Re: [PATCHSET v5 sched_ext/for-6.15] sched_ext: Enhance built-in idle selection with allowed CPUs

All of lore.kernel.org
 help / color / mirror / Atom feed

From: Andrea Righi <arighi@nvidia.com>
To: Joel Fernandes <joelagnelf@nvidia.com>
Cc: Tejun Heo <tj@kernel.org>, David Vernet <void@manifault.com>,
	Changwoo Min <changwoo@igalia.com>,
	linux-kernel@vger.kernel.org
Subject: Re: [PATCHSET v5 sched_ext/for-6.15] sched_ext: Enhance built-in idle selection with allowed CPUs
Date: Thu, 20 Mar 2025 16:33:51 +0100	[thread overview]
Message-ID: <Z9w1X_GDIYV1CmIs@gpd3> (raw)
In-Reply-To: <778d935f-ef77-4bac-aeff-1bafa91b825e@nvidia.com>

On Thu, Mar 20, 2025 at 03:05:37PM +0100, Joel Fernandes wrote:
> On 3/20/2025 8:36 AM, Andrea Righi wrote:
...
> > Example usage
> > =============
> > 
> > s32 BPF_STRUCT_OPS(foo_select_cpu, struct task_struct *p,
> > 		   s32 prev_cpu, u64 wake_flags)
> > {
> > 	const struct cpumask *cpus = task_allowed_cpus(p) ?: p->cpus_ptr;
> > 	s32 cpu;
> 
> Andrea, I'm curious why cannot this expression simply be moved into the default
> select implementation? And then for those that need a more custom mask, we can
> do the scx_bpf_select_cpu_and() as a second step.

Yeah, maybe the example could be improved a bit. Basically I'm doing
task_allowed_cpus(p) ?: p->cpus_ptr to highlight that you can't pass NULL
as the extra "and" cpumask (otherwise the verifier won't be happy).
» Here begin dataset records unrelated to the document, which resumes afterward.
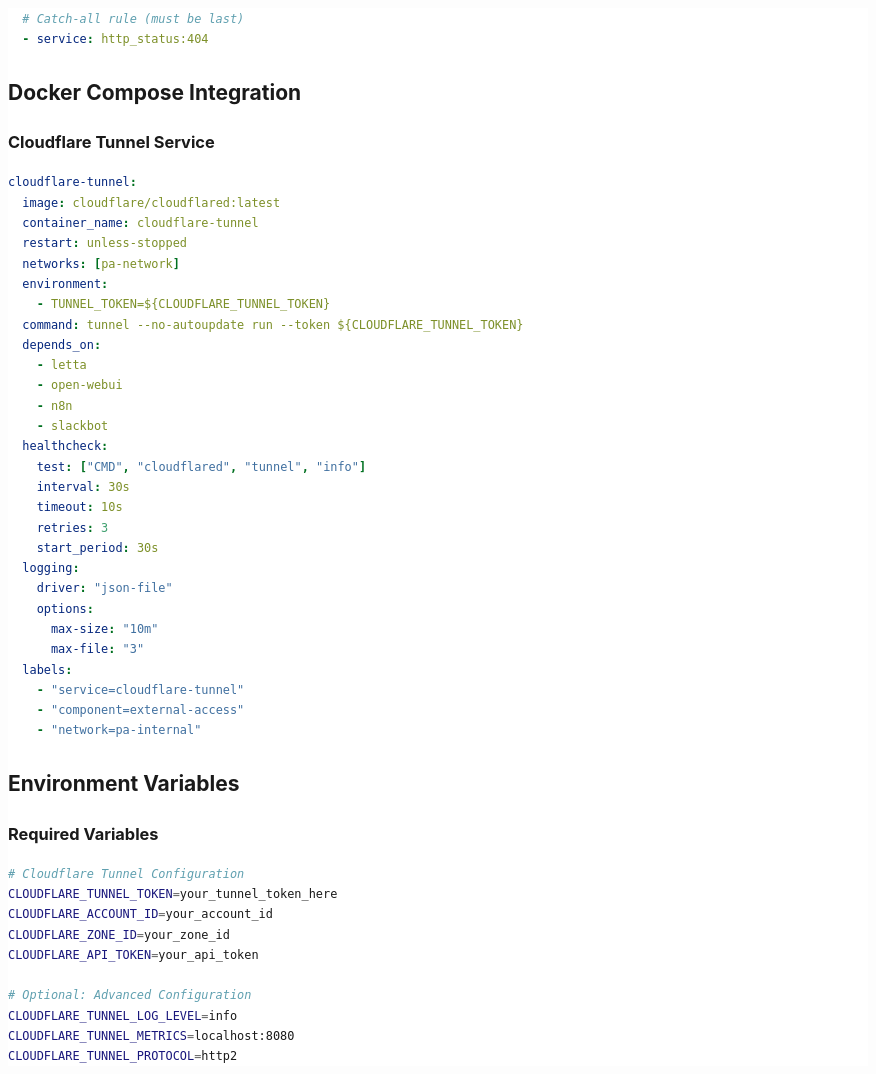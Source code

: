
 ```yaml
  # Catch-all rule (must be last)
  - service: http_status:404
```

## Docker Compose Integration

### Cloudflare Tunnel Service
```yaml
cloudflare-tunnel:
  image: cloudflare/cloudflared:latest
  container_name: cloudflare-tunnel
  restart: unless-stopped
  networks: [pa-network]
  environment:
    - TUNNEL_TOKEN=${CLOUDFLARE_TUNNEL_TOKEN}
  command: tunnel --no-autoupdate run --token ${CLOUDFLARE_TUNNEL_TOKEN}
  depends_on:
    - letta
    - open-webui
    - n8n
    - slackbot
  healthcheck:
    test: ["CMD", "cloudflared", "tunnel", "info"]
    interval: 30s
    timeout: 10s
    retries: 3
    start_period: 30s
  logging:
    driver: "json-file"
    options:
      max-size: "10m"
      max-file: "3"
  labels:
    - "service=cloudflare-tunnel"
    - "component=external-access"
    - "network=pa-internal"
```

## Environment Variables

### Required Variables
```bash
# Cloudflare Tunnel Configuration
CLOUDFLARE_TUNNEL_TOKEN=your_tunnel_token_here
CLOUDFLARE_ACCOUNT_ID=your_account_id
CLOUDFLARE_ZONE_ID=your_zone_id
CLOUDFLARE_API_TOKEN=your_api_token

# Optional: Advanced Configuration
CLOUDFLARE_TUNNEL_LOG_LEVEL=info
CLOUDFLARE_TUNNEL_METRICS=localhost:8080
CLOUDFLARE_TUNNEL_PROTOCOL=http2
```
Also, if you call the old scx_bpf_select_cpu_dfl(), the internal logic
already uses the same backend as scx_bpf_select_cpu_and() passing
p->cpus_ptr as @cpus_allowed.

> 
> Also I think I am missing, what is the motivation in the existing code to not do
> LLC/NUMA-only scans if the task is restrained? Thanks for clarifying.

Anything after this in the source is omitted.